(Collected data)

□ □ □ □

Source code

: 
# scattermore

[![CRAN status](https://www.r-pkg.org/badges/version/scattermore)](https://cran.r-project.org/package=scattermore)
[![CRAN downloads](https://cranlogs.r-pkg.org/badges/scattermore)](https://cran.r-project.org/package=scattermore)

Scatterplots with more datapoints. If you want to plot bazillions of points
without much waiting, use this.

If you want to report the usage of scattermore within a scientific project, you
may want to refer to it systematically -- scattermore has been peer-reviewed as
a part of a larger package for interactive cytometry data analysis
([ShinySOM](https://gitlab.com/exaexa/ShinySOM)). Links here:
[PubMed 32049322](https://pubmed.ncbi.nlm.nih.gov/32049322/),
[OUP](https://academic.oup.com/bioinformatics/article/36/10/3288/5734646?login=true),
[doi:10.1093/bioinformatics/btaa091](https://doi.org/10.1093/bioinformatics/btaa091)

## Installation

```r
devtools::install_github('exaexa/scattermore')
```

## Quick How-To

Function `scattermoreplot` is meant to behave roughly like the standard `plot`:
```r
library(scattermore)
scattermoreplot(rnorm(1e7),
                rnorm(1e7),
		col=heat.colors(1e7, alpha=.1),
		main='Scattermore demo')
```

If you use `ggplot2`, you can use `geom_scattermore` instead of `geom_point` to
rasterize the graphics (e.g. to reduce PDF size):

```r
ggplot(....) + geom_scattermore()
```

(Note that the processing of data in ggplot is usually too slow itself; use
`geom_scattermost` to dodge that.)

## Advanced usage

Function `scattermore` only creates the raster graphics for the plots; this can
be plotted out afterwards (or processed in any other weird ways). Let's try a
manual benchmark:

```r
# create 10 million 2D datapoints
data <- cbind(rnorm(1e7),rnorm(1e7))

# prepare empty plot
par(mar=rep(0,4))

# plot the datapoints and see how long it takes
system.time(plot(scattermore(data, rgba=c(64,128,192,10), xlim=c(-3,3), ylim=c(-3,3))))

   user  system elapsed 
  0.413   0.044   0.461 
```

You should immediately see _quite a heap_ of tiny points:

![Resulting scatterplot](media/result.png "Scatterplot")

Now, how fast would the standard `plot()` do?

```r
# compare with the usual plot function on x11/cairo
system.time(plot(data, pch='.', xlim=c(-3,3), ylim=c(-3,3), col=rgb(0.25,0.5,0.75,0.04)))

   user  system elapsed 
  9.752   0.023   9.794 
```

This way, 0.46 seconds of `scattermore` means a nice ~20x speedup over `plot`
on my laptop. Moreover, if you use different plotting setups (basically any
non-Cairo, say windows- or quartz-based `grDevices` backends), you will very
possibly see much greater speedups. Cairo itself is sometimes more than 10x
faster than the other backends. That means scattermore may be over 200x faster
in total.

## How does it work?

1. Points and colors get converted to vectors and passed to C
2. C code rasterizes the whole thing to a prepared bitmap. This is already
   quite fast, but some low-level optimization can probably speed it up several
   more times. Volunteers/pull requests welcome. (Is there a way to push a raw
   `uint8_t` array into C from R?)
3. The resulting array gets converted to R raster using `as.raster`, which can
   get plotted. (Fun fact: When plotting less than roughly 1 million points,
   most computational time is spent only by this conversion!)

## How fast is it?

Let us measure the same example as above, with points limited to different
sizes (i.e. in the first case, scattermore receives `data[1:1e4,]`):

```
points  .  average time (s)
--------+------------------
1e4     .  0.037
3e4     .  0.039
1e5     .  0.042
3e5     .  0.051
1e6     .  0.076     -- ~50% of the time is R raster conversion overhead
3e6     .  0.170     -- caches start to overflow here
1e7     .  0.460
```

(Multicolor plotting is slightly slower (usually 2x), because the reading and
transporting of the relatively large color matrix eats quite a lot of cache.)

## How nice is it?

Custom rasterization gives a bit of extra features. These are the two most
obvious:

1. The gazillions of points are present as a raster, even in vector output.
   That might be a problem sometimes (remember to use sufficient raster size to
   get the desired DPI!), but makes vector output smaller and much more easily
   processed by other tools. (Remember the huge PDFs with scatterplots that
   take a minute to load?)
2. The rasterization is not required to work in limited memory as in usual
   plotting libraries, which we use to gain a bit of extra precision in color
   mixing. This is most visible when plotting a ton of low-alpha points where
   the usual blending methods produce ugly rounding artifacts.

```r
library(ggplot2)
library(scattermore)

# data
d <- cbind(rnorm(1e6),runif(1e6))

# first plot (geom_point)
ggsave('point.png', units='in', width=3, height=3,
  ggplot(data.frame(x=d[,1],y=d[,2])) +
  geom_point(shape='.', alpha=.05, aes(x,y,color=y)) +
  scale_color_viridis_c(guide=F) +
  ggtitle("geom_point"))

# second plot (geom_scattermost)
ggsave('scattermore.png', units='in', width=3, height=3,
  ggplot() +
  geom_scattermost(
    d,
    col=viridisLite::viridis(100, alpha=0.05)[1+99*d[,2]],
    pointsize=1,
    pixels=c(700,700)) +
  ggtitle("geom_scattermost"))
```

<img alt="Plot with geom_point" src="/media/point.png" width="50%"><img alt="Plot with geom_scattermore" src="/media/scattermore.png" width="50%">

□ □ □ □

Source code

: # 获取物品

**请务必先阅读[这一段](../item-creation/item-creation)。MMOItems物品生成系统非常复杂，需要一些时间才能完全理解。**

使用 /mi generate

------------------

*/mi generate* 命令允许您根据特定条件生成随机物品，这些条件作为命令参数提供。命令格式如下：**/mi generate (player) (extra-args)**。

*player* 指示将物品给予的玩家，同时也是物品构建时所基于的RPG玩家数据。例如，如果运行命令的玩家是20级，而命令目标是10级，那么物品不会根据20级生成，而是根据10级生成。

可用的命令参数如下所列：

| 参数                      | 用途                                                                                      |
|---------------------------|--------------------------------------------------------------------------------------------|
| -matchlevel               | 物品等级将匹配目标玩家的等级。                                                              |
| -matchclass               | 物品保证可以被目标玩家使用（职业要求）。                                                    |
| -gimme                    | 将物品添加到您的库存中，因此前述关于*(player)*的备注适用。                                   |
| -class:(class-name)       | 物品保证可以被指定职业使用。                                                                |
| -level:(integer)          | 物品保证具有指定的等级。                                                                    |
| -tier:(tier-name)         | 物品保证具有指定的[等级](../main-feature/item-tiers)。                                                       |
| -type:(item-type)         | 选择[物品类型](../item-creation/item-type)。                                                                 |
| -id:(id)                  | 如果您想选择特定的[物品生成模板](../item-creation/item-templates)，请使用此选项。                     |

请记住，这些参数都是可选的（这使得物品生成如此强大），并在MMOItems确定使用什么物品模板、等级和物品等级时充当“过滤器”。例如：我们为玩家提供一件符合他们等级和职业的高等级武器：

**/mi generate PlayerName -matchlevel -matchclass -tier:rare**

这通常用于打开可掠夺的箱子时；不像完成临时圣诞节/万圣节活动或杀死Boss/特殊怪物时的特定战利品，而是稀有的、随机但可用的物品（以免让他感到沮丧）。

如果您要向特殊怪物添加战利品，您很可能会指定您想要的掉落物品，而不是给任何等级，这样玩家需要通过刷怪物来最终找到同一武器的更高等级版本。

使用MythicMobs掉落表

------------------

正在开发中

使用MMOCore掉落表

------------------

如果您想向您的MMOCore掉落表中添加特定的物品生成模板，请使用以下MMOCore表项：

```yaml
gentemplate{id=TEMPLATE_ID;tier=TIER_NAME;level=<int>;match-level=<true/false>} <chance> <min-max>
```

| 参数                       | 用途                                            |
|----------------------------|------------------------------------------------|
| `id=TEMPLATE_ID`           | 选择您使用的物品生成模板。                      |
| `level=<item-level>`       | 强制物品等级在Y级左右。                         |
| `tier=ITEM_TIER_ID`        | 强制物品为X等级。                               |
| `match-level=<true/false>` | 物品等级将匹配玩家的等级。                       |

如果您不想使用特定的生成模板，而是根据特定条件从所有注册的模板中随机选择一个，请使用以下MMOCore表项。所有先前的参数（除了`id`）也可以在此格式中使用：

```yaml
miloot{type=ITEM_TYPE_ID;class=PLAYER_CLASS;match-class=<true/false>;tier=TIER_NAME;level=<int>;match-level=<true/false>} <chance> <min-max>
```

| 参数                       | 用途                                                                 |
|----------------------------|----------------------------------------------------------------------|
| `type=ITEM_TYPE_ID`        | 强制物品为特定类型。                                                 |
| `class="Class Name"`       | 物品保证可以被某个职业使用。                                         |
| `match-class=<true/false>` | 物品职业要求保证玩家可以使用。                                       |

□ □ □ □

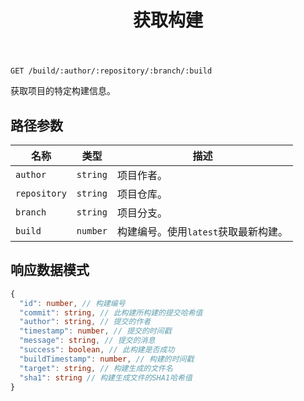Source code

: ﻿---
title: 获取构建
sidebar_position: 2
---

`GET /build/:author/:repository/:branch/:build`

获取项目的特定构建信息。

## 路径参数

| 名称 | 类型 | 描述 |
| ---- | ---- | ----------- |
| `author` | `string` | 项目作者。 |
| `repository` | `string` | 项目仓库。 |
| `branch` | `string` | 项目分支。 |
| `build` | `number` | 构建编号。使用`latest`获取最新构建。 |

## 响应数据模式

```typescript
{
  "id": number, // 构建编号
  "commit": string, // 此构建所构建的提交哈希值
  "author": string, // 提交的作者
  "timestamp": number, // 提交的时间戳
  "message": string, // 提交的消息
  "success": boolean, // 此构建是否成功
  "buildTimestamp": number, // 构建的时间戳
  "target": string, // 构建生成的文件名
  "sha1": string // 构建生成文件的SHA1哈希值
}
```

□ □ □ □

» Problem description:
What is needed is each line of the entries that contains the word "cran".

» Answer section:
[![CRAN status](https://www.r-pkg.org/badges/version/scattermore)](https://cran.r-project.org/package=scattermore)
[![CRAN downloads](https://cranlogs.r-pkg.org/badges/scattermore)](https://cran.r-project.org/package=scattermore)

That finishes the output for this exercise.